Mengapa harus Ditjen baru, karena tanpa adanya satu instansi khusus, maka masalah nakes ini tidak akan menjadi prioritas, mengingat sudah cukup banyaknya beban kerja di Ditjen-ditjen lain.

Tak cukup di situ, Pemerintah Jokowi melalui Menteri Kesehatan juga akan memberikan vaksin anti kanker cervix gratis atau Human Papilloma Virus (HPV) di tahun 2022 ini. Sebagai tindakan preventif dan pemenuhan kebutuhan kesehatan dasar, mengingat angka kematian akibat kanker cervix ini cukup tinggi.


Bila ada yang perlu dipelajari dari Jokowi bagi para politisi yang berminat menjadi presiden di tahun 2024, tentu saja keberpihakan pada rakyat kecil. Mereka yang paling lemah dan terpinggirkan. Kita bisa melihat dari kasus batubara dan yang terbaru minyak goreng. Bagaimana Jokowi melarang ekspor minyak sawit mentah, meski harga di dunia sedang tinggi. Ini mencegah pengusaha hanya menjual di luar negeri saja, demi mengejar untung sebesar-besarnya. Minyak goreng menjadi langka dan mahal di dalam negeri. Rakyat kecil menjadi korban. Pada kasus batubara, tingginya harga di luar negeri membuat semua pengusaha batubara memilih ekspor dan akhirnya PLTA kekurangan pasokan. Listrik byar pet akibatnya. Jokowi tegas melarang ekspor batubara hingga kebutuhan dalam negeri terpenuhi.

Sikap-sikap itu pula yang menunjukkan sifat lain Jokowi. Nasionalis atau berjiwa kebangsaan. Ia berani membubarkan ormas yang kerap melakukan tindakan intimidatif berbau SARA dan intoleransi. Demi keutuhan NKRI. Nasionalismenya tak hanya di situ saja. Di saat dunia mengalami krisis energi, dan harga banyak bahan mentah penting naik, Jokowi memilih mengutamakan pasokan dalam negeri.
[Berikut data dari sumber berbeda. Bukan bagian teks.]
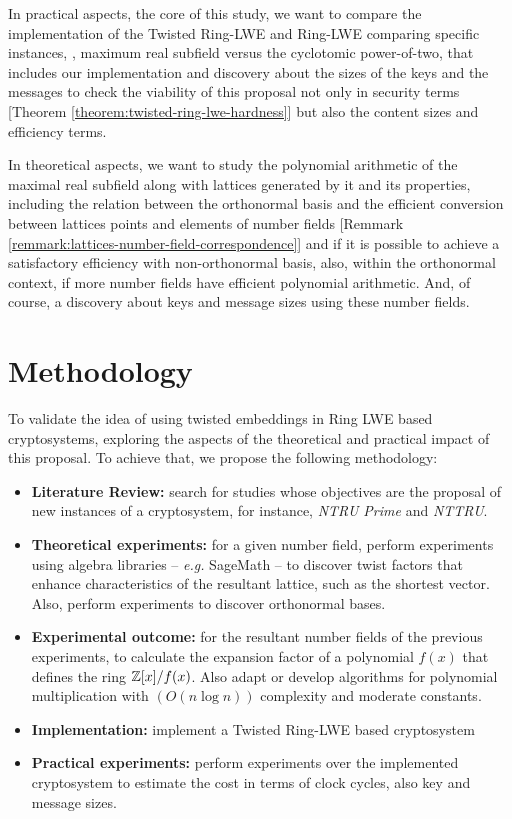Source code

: \documentclass[a4paper,12pt]{article}
\begin{document}
In practical aspects, the core of this study, we want to compare the implementation of the Twisted Ring-LWE and Ring-LWE comparing specific instances, \ie, maximum real subfield versus the cyclotomic power-of-two, that includes our implementation and discovery about the sizes of the keys and the messages to check the viability of this proposal not only in security terms [Theorem \ref{theorem:twisted-ring-lwe-hardness}] but also the content sizes and efficiency terms.

In theoretical aspects, we want to study the polynomial arithmetic of the maximal real subfield along with lattices generated by it and its properties, including the relation between the orthonormal basis and the efficient conversion between lattices points and elements of number fields [Remmark \ref{remmark:lattices-number-field-correspondence}] and if it is possible to achieve a satisfactory efficiency with non-orthonormal basis, also, within the orthonormal context, if more number fields have efficient polynomial arithmetic. And, of course, a discovery about keys and message sizes using these number fields.

\section{Methodology}
\label{methodology}
To validate the idea of using twisted embeddings in Ring LWE based cryptosystems, exploring the aspects of the theoretical and practical impact of this proposal. To achieve that, we propose the following methodology:
\begin{itemize}
\item \textbf{Literature Review:} search for studies whose objectives are the proposal of new instances of a cryptosystem, for instance, \emph{NTRU Prime} and \emph{NTTRU}.
\item \textbf{Theoretical experiments:} for a given number field, perform experiments using algebra libraries -- \emph{e.g.} SageMath -- to discover twist factors that enhance characteristics of the resultant lattice, such as the shortest vector. Also, perform experiments to discover orthonormal bases.
\item \textbf{Experimental outcome:} for the resultant number fields of the previous experiments, to calculate the expansion factor of a polynomial \(f(x)\) that defines the ring \(\mathbb{Z}[x]/f(x)\). Also adapt or develop algorithms for polynomial multiplication with \((O(n\log{n}))\) complexity and moderate constants.
\item \textbf{Implementation:} implement a Twisted Ring-LWE based cryptosystem
\item \textbf{Practical experiments:} perform experiments over the implemented cryptosystem to estimate the cost in terms of clock cycles, also key and message sizes.
\end{itemize}
\end{document}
Memulai membangun industri hilir sehingga Indonesia tak hanya menjadi negara yang hanya bisa menjadi pengekspor bahan baku.

Berpihak pada kemakmuran rakyat dan berjiwa kebangsaan yang kuat,  mungkin itu itu yang harus diteladani mereka-mereka yang berminat menjadi kontestan pemilihan presiden 2024. Apalagi temuan survei nasional Saiful Mujani Research and Consulting (SMRC)pada 21 April 2022, menunjukkan pemilih umumnya memiliki orientasi politik kebangsaan, bukan politik berbasis agama. Dalam hal ini Islam, sebagai agama mayoritas.
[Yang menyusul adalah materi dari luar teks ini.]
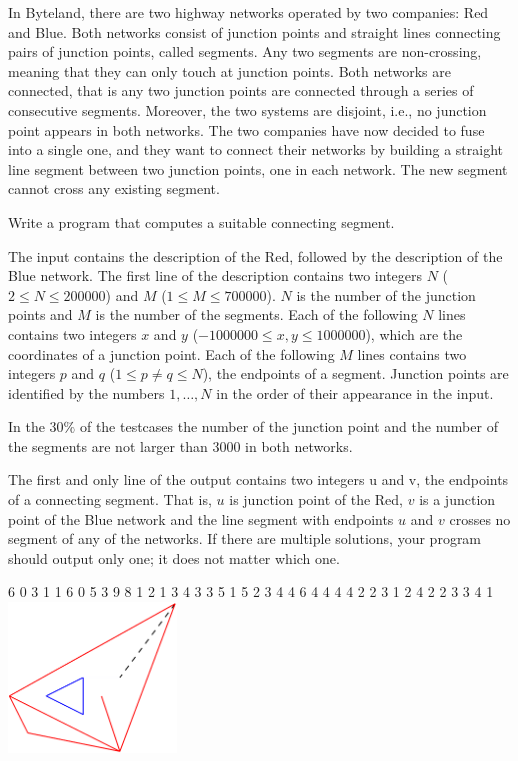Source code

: 





In Byteland, there are two highway networks operated by two companies: Red and Blue. Both networks consist of junction points and straight lines connecting pairs of junction points, called segments. Any two segments are non-crossing, meaning that they can only touch at junction points. Both networks are connected, that is any two junction points are connected through a series of consecutive segments. Moreover, the two systems are disjoint, i.e., no junction point appears in both networks.
The two companies have now decided to fuse into a single one, and they want to connect their networks by building a straight line segment between two junction points, one in each network. The new segment cannot cross any existing segment.

Write a program that computes a suitable connecting segment.

The input contains the description of the Red, followed by the description of the Blue network. The first line of the description contains two integers $N$ ($2 \leq N \leq 200000$) and $M$ ($1 \leq M \leq 700000$). $N$ is the number of the junction points and $M$ is the number of the segments. Each of the following $N$ lines contains two integers $x$ and $y$ ($-1000000 \leq x,y \leq 1000000$), which are the coordinates of a junction point. Each of the following $M$ lines contains two integers $p$ and $q$ ($1\leq p \neq q \leq N$), the endpoints of a segment. Junction points are identified by the numbers $1,\ldots,N$ in the order of their appearance in the input.

\bigskip
In the $30\%$ of the testcases the number of the junction point and the number of the segments are not larger than $3 000$ in both networks.

The first and only line of the output contains two integers u and v, the endpoints of a connecting segment. That is, $u$ is junction point of the Red, $v$ is a junction point of the Blue network and the line segment with endpoints $u$ and $v$ crosses no segment of any of the networks. If there are multiple solutions, your program should output only one; it does not matter which one.


 6
0 3
1 1
6 0
5 3
9 8
1 2
1 3
4 3
3 5
1 5
2 3
4 4
6 4
4 4
4 2
2 3
1 2
4 2
2 3
3 4
 1
\sampleCOMMENT
\includegraphics[height=4cm]{img/fig11.pdf}
\sampleEND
Dalam presentasinya, Saiful menjelaskan bahwa dalam skala 0-10, di mana makin mendekati 0 makin berorientasi politik kebangsaan, dan 10 makin berorientasi politik Islam, pemilih Indonesia memberikan skor pada diri mereka 4,62. Ini menandakan bahwa warga secara umum berorentasi politik kebangsaan. “Secara nasional, pemilih Indonesia, dalam spektrum Islam dan nasionalis, cenderung ke nasionalis,” kata Saiful.

Pada survei ini, pemilih Indonesia juga memberikan penilaian seberapa berorientasi politik kebangsaan atau politik Islam partai-partai politik. Yang paling berorientasi kebangsaan adalah PDIP, dan yang paling berientasi politik Islam adalah PKS. Partai-partai yang cenderung lebih Islam adalah PKS, PPP, dan PKB. Sementara yang nasionalis adalah PDIP, Golkar, Nasdem, Demokrat, Gerindra. PAN cenderung di tengah.
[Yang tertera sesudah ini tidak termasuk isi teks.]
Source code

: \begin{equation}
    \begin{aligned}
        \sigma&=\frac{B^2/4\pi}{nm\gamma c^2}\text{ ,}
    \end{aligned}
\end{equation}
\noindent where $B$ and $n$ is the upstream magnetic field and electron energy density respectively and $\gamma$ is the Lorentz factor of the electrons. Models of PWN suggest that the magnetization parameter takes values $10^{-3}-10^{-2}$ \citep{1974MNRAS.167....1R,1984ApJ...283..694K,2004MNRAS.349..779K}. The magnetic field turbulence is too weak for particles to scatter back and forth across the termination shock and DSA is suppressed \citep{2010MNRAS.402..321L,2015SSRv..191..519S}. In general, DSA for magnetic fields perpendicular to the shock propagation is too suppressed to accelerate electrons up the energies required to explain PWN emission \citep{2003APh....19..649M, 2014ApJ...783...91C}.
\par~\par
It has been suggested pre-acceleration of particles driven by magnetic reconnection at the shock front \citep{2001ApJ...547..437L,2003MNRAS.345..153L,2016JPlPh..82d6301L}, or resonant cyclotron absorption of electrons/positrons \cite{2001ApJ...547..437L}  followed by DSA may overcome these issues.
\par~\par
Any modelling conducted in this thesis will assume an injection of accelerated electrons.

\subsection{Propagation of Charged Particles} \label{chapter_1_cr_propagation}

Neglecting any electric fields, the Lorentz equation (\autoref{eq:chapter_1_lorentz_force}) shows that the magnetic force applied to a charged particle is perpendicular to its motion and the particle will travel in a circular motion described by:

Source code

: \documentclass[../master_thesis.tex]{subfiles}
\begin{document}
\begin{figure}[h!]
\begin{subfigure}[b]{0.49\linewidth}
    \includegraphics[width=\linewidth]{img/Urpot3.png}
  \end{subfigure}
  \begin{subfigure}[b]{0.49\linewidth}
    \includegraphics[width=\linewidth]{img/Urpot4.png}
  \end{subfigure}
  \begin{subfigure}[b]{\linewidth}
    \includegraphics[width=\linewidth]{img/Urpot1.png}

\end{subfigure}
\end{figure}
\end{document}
Temuan ini menguatkan survei  Lembaga Survei Indonesia (LSI) di tahun 2019 tentang tren penguatan keyakinan bahwa Pancasila dan UUD 1945 sebagai landasan berbangsa dan bernegara yang paling baik. Berdasarkan temuan survei LSI, mayoritas warga Muslim meyakini bahwa Pancasila dan UUD 1945 adalah yang terbaik bagi kehidupan bangsa. Jumlahnya mencapai 86,5 persen. Hanya 4 persen yang merasa dasar negara ini bertentangan dengan agama. Mayoritas warga lebih suka menganggap diri mereka sebagai warga negara Indonesia, yakni sebesar 66,4 persen. Hanya 19,1 persen yang lebih suka menganggap diri sebagai umat agama tertentu. Artinya, identitas kebangsaan (nasionalisme) warga Indonesia jauh lebih kuat dibandingkan identitas keagamaan dan kesukuan,

Sampai di sini paham kan mengapa Jokowi masih yang tertinggi elektabilitasnya? Mau segera jadi RI 1 di tahun 2024? Tiru Jokowi: tunjukkan prestasi dan jauhi politik identitas. Lebih dari itu, berjiwa kebangsaan dan berpihaklah pada sebesar-besar kemakmuran rakyat.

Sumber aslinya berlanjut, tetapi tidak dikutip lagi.